> **What you need to do**
Count every line in the entries that holds the word "legend". The reply is that count alone.

Task input section start

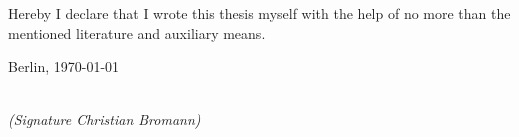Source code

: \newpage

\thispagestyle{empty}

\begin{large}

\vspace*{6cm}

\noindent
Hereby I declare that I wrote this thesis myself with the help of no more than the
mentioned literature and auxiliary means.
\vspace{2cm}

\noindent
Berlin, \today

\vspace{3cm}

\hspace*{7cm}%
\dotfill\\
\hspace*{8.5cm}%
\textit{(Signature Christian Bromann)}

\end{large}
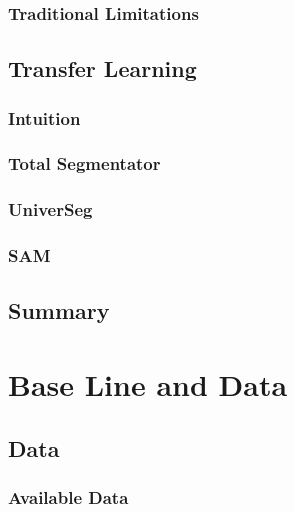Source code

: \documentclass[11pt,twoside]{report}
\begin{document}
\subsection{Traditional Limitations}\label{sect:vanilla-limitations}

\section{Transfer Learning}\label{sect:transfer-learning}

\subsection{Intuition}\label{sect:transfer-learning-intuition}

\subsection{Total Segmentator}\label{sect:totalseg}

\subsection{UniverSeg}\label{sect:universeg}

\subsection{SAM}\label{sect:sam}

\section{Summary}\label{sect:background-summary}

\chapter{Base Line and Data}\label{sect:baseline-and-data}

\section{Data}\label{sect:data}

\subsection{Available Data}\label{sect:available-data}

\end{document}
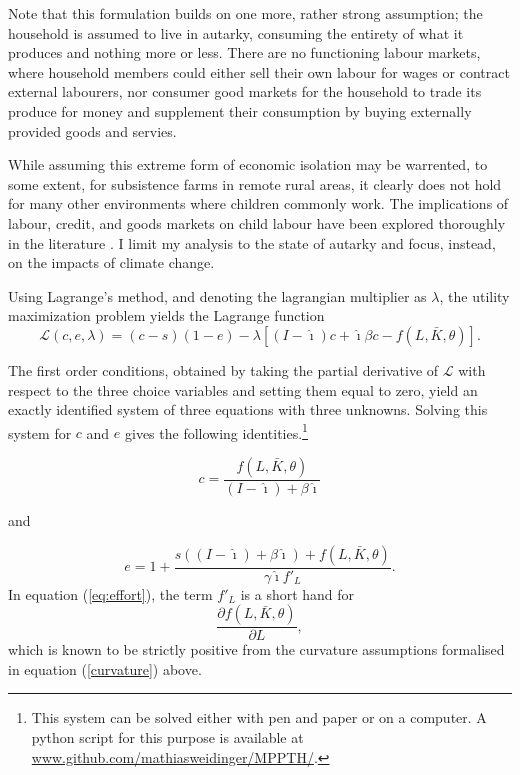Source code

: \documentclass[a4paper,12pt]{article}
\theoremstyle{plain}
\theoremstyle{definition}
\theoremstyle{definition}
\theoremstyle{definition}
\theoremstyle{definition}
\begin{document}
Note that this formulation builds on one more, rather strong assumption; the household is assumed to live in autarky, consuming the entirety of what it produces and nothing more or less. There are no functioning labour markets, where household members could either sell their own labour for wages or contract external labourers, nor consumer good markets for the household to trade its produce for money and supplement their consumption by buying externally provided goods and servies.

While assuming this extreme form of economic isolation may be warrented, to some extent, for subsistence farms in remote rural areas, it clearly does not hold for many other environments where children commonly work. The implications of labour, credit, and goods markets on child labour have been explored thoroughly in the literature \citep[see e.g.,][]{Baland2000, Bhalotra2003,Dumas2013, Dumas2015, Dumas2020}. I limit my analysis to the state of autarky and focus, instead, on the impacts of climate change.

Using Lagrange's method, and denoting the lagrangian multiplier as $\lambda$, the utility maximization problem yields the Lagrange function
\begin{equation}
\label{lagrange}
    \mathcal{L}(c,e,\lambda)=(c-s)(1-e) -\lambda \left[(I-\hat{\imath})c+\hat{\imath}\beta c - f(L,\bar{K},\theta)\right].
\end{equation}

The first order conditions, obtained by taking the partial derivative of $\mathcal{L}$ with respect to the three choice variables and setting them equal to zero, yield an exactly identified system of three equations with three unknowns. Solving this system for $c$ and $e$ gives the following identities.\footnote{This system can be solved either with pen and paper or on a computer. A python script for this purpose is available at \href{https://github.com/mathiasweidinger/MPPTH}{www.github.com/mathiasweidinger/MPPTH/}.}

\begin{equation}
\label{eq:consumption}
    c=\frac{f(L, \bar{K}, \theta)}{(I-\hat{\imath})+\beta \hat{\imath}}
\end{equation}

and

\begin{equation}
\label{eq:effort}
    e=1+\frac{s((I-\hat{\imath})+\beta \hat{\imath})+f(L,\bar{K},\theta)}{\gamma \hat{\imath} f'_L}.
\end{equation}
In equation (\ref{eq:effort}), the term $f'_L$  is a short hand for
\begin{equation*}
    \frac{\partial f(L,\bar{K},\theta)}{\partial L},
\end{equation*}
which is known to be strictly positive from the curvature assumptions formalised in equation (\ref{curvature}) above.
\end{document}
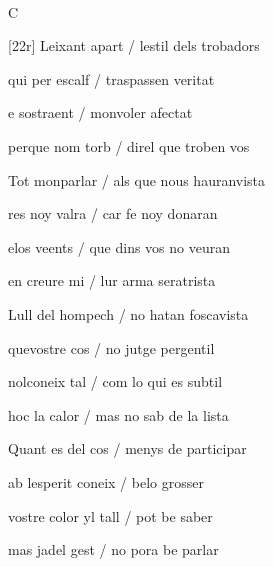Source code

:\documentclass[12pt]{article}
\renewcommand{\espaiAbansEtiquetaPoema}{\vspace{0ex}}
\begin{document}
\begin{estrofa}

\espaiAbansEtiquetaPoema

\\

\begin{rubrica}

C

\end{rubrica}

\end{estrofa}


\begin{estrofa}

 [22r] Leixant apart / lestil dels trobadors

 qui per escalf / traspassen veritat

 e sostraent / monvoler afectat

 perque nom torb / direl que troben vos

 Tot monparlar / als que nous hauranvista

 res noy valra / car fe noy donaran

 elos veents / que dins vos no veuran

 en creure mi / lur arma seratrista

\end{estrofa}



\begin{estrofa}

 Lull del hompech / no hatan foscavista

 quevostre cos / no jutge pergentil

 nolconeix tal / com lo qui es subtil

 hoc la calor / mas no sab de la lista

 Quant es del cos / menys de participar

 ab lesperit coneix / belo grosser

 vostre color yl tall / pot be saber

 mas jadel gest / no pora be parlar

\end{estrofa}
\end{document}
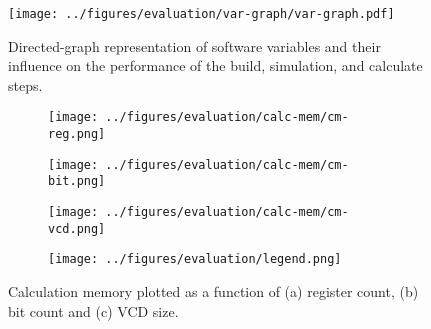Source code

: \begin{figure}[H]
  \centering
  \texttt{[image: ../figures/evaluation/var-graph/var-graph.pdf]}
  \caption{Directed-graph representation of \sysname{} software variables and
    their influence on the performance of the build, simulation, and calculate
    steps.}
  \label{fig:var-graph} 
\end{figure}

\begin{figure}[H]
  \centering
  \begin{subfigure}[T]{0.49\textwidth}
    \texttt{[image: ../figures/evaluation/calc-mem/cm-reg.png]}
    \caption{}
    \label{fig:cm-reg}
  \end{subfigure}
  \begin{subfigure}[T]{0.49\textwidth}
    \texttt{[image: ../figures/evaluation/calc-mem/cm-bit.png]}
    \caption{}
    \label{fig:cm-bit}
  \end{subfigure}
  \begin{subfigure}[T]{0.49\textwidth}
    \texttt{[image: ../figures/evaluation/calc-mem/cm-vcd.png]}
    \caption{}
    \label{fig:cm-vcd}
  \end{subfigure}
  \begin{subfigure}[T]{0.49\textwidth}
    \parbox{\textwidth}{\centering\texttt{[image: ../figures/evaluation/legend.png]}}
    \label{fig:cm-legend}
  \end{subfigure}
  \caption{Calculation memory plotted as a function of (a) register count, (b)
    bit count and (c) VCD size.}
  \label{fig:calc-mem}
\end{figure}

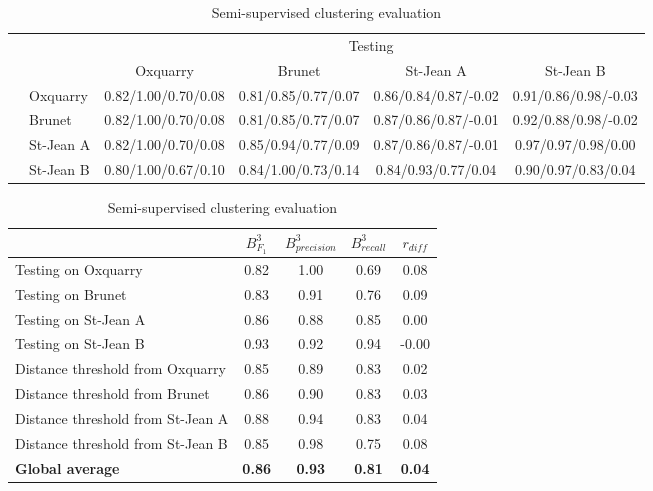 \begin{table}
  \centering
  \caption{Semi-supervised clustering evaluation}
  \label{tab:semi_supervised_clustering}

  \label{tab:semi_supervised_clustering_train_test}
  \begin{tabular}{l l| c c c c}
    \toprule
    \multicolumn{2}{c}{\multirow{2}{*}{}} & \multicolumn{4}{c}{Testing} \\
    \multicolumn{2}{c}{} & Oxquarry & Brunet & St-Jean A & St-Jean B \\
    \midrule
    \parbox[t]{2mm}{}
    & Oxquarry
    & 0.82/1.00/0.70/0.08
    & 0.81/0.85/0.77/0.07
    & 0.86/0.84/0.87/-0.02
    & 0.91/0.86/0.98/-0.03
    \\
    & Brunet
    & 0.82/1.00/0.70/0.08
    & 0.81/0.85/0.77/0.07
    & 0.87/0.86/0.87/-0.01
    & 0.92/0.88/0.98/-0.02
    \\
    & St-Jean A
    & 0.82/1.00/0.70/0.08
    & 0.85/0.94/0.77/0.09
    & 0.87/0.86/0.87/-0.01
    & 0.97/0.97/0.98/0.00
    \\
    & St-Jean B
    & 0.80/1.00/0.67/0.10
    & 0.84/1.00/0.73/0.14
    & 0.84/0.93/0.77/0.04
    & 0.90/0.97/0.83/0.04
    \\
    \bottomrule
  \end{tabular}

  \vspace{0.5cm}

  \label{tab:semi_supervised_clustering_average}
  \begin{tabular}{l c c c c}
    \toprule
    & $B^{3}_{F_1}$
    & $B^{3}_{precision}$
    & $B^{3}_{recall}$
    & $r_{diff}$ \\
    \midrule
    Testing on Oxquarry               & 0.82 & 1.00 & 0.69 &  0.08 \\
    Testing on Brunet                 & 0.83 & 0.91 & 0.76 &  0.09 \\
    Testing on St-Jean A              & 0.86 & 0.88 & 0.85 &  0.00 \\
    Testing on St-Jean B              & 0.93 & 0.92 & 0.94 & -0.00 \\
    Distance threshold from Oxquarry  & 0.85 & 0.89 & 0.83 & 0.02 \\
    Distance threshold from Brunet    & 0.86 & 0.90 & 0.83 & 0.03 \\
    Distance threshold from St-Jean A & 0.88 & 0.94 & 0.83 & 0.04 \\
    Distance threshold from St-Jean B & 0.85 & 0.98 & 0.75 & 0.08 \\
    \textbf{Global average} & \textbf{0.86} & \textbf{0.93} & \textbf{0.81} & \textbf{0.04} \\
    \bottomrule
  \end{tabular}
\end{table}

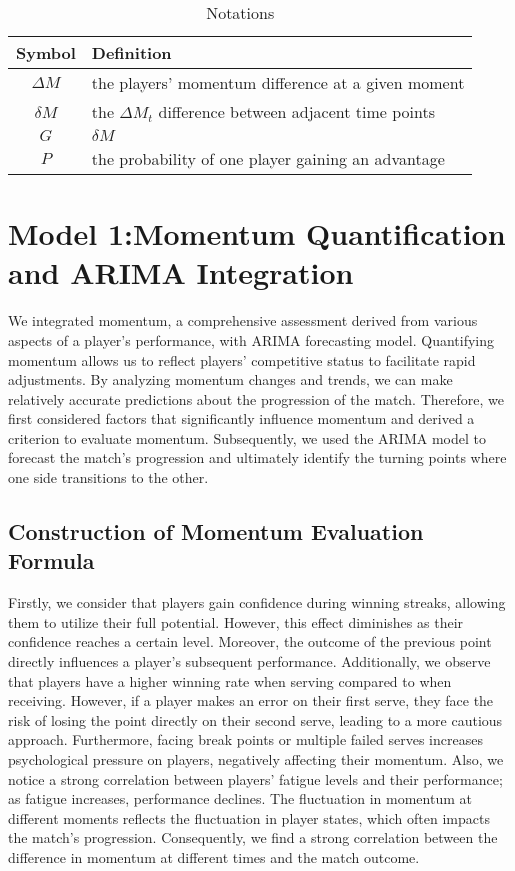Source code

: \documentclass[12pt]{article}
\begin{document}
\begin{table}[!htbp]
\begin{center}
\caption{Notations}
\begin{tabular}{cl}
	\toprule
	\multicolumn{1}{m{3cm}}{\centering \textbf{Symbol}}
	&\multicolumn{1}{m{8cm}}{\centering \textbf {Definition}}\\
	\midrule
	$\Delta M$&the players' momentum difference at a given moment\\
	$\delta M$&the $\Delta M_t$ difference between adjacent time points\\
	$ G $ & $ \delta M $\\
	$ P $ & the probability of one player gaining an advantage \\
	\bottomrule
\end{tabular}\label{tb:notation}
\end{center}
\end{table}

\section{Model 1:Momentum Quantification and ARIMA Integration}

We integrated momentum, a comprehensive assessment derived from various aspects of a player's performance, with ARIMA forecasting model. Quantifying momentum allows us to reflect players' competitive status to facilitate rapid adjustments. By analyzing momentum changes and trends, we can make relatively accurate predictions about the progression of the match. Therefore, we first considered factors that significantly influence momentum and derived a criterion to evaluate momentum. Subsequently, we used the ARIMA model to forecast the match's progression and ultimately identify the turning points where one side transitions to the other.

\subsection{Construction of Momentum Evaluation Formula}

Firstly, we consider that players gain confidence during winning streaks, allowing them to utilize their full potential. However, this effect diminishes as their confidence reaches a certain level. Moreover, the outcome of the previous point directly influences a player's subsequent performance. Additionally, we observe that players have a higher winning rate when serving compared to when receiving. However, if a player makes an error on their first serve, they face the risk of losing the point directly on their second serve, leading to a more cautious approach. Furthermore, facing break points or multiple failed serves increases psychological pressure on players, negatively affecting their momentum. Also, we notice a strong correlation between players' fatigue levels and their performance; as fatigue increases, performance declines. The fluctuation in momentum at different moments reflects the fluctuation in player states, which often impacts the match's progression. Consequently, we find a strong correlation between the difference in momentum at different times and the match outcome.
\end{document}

Task input section end

> **Solution to this task**
2